REPUBLIKA.CO.ID, Udara dingin Kota Bogor seolah tidak mampu membuat tubuh seorang pria yang tidak balut pakaian itu menggigil. Rambutnya terlihat kasar dan penuh kotoran, sementara badannya hitam legam tersengat sinar matahari. Ia adalah satu dari ratusan para pengidap gangguan jiwa yang kini tersebar di Kabupaten Bogor, Jawa Barat.
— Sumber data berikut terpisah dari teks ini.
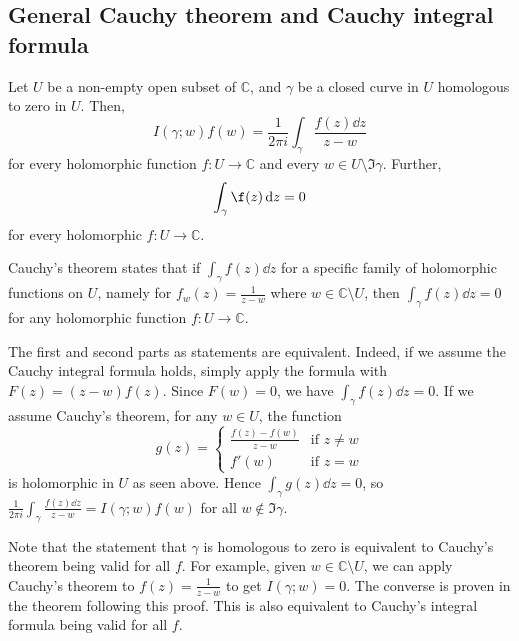 \subsection{General Cauchy theorem and Cauchy integral formula}
\begin{theorem}
	Let \( U \) be a non-empty open subset of \( \mathbb C \), and \( \gamma \) be a closed curve in \( U \) homologous to zero in \( U \).
	Then,
	\[ I(\gamma;w) f(w) = \frac{1}{2\pi i} \int_\gamma \frac{f(z) \dd{z}}{z-w} \]
	for every holomorphic function \( f \colon U \to \mathbb C \) and every \( w \in U \setminus \Im \gamma \).
	Further,
	\[ \int_\gamma \f(z) \dd{z} = 0 \]
	for every holomorphic \( f \colon U \to \mathbb C \).
\end{theorem}
\begin{remark}
	Cauchy's theorem states that if \( \int_\gamma f(z) \dd{z} \) for a specific family of holomorphic functions on \( U \), namely for \( f_w(z) = \frac{1}{z-w} \) where \( w \in \mathbb C \setminus U \), then \( \int_\gamma f(z) \dd{z} = 0 \) for any holomorphic function \( f \colon U \to \mathbb C \).
	
	The first and second parts as statements are equivalent.
	Indeed, if we assume the Cauchy integral formula holds, simply apply the formula with \( F(z) = (z-w)f(z) \).
	Since \( F(w) = 0 \), we have \( \int_\gamma f(z) \dd{z} = 0 \).
	If we assume Cauchy's theorem, for any \( w \in U \), the function
	\[ g(z) = \begin{cases}
		\frac{f(z) - f(w)}{z-w} & \text{if } z \neq w \\
		f'(w) & \text{if } z = w
	\end{cases} \]
	is holomorphic in \( U \) as seen above.
	Hence \( \int_\gamma g(z) \dd{z} = 0 \), so \( \frac{1}{2\pi i} \int_\gamma \frac{f(z) \dd{z}}{z-w} = I(\gamma;w) f(w) \) for all \( w \not\in \Im \gamma \).

	Note that the statement that \( \gamma \) is homologous to zero is equivalent to Cauchy's theorem being valid for all \( f \).
	For example, given \( w \in \mathbb C \setminus U \), we can apply Cauchy's theorem to \( f(z) = \frac{1}{z-w} \) to get \( I(\gamma;w) = 0 \).
	The converse is proven in the theorem following this proof.
	This is also equivalent to Cauchy's integral formula being valid for all \( f \).
\end{remark}
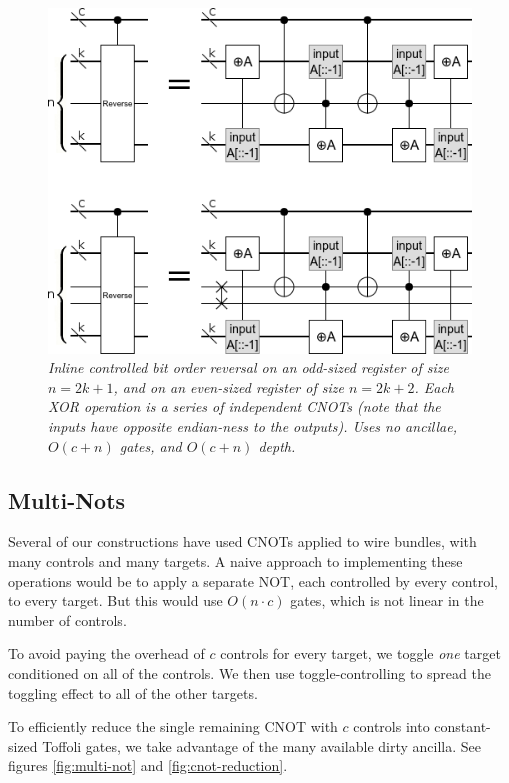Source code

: \documentclass[twocolumn]{article}
\begin{document}
\begin{figure}
  \centering
  \includegraphics[width=\linewidth]{assets/controlled-reverse.png}
  \caption{\em
    Inline controlled bit order reversal on an odd-sized register of size $n=2k+1$, and on an even-sized register of size $n=2k+2$.
    Each XOR operation is a series of independent CNOTs (note that the inputs have opposite endian-ness to the outputs).
    Uses no ancillae, $O(c + n)$ gates, and $O(c + n)$ depth.
  }
  \label{fig:bit-reverse}
\end{figure}


\subsection{Multi-Nots}

Several of our constructions have used CNOTs applied to wire bundles, with many controls and many targets.
A naive approach to implementing these operations would be to apply a separate NOT, each controlled by every control, to every target.
But this would use $O(n \cdot c)$ gates, which is not linear in the number of controls.

To avoid paying the overhead of $c$ controls for every target, we toggle {\em one} target conditioned on all of the controls.
We then use toggle-controlling to spread the toggling effect to all of the other targets.

To efficiently reduce the single remaining CNOT with $c$ controls into constant-sized Toffoli gates, we take advantage of the many available dirty ancilla.
See figures \ref{fig:multi-not} and \ref{fig:cnot-reduction}.
\end{document}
Entah mereka datang dari mana. Yang jelas, mereka menggelandang di sudut-sudut kota tanpa pengawasan yang terkadang membahayakan masyarakat. Jumlahnya yang ratusan membuat Dinas Sosial, Tenagakerja dan Transmigrasi (Dinsosnakertrans) Kabupaten Bogor mengaku kewalahan menangani mereka. Kepala Seksi Pemulihan Sosial Dinsosnakertrans Kabupaten Bogor Sri Mulyani menggambarkan, dalam sebulan, pihaknya bisa menjaring hingga 20 orang gelandangan pengidap gangguan jiwa.
Pria yang akbra disapa Yani itu berkata, jumlah mereka sebenarnya jauh lebih besar. “Mereka sangat banyak, entah dari mana datangnya. Kami kewalahan,” ujar Yani kepada Republika, Kamis (20/2).
Yani berkeluh-kesah, gelandangan pengidap gangguan jiwa di Kabupaten Bogor bermunculan di jalan-jalan perlintasan provinsi dan titik perbatasan wilayahnya dengan kota/kabupaten tetangga. Daerah-daerah tersebut, seperti jalur Cileungsi, yang menghubungkan Kabupeten Bogor dengan Kota Depok dan DKI Jakarta, jalur Leuwiliang yang merupakan jalan alternatif ke Rangkasbitung, Banten.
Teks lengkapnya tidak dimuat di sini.